The data that follows is to be given again, exactly as written.

Segment Start: SUPPLIED MATERIAL

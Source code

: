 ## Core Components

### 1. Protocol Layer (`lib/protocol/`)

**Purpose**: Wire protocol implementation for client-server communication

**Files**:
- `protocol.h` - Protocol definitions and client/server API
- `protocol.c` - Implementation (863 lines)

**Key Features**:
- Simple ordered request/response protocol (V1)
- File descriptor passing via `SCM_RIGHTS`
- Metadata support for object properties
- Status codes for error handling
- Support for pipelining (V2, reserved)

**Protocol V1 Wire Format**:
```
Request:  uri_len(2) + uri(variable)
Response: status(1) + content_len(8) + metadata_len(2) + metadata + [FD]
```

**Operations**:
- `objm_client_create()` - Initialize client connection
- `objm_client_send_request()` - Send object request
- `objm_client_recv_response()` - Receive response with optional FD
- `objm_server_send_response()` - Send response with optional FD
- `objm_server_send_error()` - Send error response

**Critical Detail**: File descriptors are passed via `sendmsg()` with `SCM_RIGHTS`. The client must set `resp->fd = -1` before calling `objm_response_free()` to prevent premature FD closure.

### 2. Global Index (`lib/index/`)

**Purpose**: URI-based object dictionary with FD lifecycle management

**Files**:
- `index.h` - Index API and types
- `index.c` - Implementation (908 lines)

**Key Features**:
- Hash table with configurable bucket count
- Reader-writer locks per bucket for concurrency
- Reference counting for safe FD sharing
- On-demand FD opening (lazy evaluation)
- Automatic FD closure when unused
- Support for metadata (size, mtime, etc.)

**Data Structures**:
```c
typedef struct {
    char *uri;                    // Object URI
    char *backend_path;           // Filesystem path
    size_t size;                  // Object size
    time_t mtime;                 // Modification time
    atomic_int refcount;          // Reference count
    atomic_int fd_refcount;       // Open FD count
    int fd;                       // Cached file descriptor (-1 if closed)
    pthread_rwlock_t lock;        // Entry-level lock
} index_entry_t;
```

Segment End: SUPPLIED MATERIAL

### RESULT
Source code

: ## Core Components

### 1. Protocol Layer (`lib/protocol/`)

**Purpose**: Wire protocol implementation for client-server communication

**Files**:
- `protocol.h` - Protocol definitions and client/server API
- `protocol.c` - Implementation (863 lines)

**Key Features**:
- Simple ordered request/response protocol (V1)
- File descriptor passing via `SCM_RIGHTS`
- Metadata support for object properties
- Status codes for error handling
- Support for pipelining (V2, reserved)

**Protocol V1 Wire Format**:
```
Request:  uri_len(2) + uri(variable)
Response: status(1) + content_len(8) + metadata_len(2) + metadata + [FD]
```

**Operations**:
- `objm_client_create()` - Initialize client connection
- `objm_client_send_request()` - Send object request
- `objm_client_recv_response()` - Receive response with optional FD
- `objm_server_send_response()` - Send response with optional FD
- `objm_server_send_error()` - Send error response

**Critical Detail**: File descriptors are passed via `sendmsg()` with `SCM_RIGHTS`. The client must set `resp->fd = -1` before calling `objm_response_free()` to prevent premature FD closure.

### 2. Global Index (`lib/index/`)

**Purpose**: URI-based object dictionary with FD lifecycle management

**Files**:
- `index.h` - Index API and types
- `index.c` - Implementation (908 lines)

**Key Features**:
- Hash table with configurable bucket count
- Reader-writer locks per bucket for concurrency
- Reference counting for safe FD sharing
- On-demand FD opening (lazy evaluation)
- Automatic FD closure when unused
- Support for metadata (size, mtime, etc.)

**Data Structures**:
```c
typedef struct {
    char *uri;                    // Object URI
    char *backend_path;           // Filesystem path
    size_t size;                  // Object size
    time_t mtime;                 // Modification time
    atomic_int refcount;          // Reference count
    atomic_int fd_refcount;       // Open FD count
    int fd;                       // Cached file descriptor (-1 if closed)
    pthread_rwlock_t lock;        // Entry-level lock
} index_entry_t;
```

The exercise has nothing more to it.